De Mary v. Burtenshaw's Estate

131 Mich. 326 | Mich. | 1902

Moore, J.

The claimants presented a claim against the estate of Mr. Burtenshaw of $1,475. This was disallowed by the commissioners on claims. An appeal was taken to the circuit court, where the case was tried by a jury, who rendered a verdict for the full amount claimed. The case is brought here by writ of error.

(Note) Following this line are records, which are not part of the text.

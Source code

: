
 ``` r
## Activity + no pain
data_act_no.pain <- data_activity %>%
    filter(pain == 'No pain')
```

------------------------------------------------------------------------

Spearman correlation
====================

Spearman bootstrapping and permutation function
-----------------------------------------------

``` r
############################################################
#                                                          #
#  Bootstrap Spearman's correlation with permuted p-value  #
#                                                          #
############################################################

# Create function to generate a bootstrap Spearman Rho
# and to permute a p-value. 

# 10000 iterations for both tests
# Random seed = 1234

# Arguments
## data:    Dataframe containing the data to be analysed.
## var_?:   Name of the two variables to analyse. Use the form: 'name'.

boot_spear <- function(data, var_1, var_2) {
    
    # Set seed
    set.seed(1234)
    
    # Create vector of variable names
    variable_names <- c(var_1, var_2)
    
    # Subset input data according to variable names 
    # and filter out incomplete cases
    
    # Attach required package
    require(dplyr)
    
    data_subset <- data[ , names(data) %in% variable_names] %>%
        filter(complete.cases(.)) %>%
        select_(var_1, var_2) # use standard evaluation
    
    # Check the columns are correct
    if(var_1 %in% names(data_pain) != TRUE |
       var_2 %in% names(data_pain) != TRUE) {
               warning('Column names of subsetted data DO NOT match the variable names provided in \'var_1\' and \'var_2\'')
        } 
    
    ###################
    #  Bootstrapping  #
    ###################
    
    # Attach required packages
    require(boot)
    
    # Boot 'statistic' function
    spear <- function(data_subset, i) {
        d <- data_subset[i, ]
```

The claimants are partners, residing in Buffalo. They buy and sell stocks, bonds, grains, provisions, and other things. Their main office is in Buffalo. For some years they have had a branch office in Detroit, in charge of Mr. MacMahon, who was employed by them upon a weekly salary, and who had no other pecuniary interest in the business. Mr. Burtenshaw, during the fall of 1895, began to place with these brokers orders to buy and sell grain and other commodities, which orders were from time to time executed, and commissions were charged, and paid by him. On June 1, 1898, Mr. Burtenshaw requested Mr. Mac*328Mahon to buy 10,000 bushels of September wheat. Mr. MacMahon at once filled out and signed in the presence of Mr. Burtenshaw the following:

“On all marginal business the right is reserved to close transactions when margins are running out, without giving further notice, and to settle contracts in accordance with the rules and customs of the Chicago Board of Trade and New York Stock Exchange.”
“All transactions made by us for your account contemplate the actual receipt and delivery of the property and payment therefor.
“Detroit, June 1, 1898.
“De Mary, Heintz & Lyman: Buy for my account and risk, 10 Sept, wheat, 78f @ 79.
[ Signed] ‘ ‘ Burtenshaw.
“All orders expire each day, unless made open when given.”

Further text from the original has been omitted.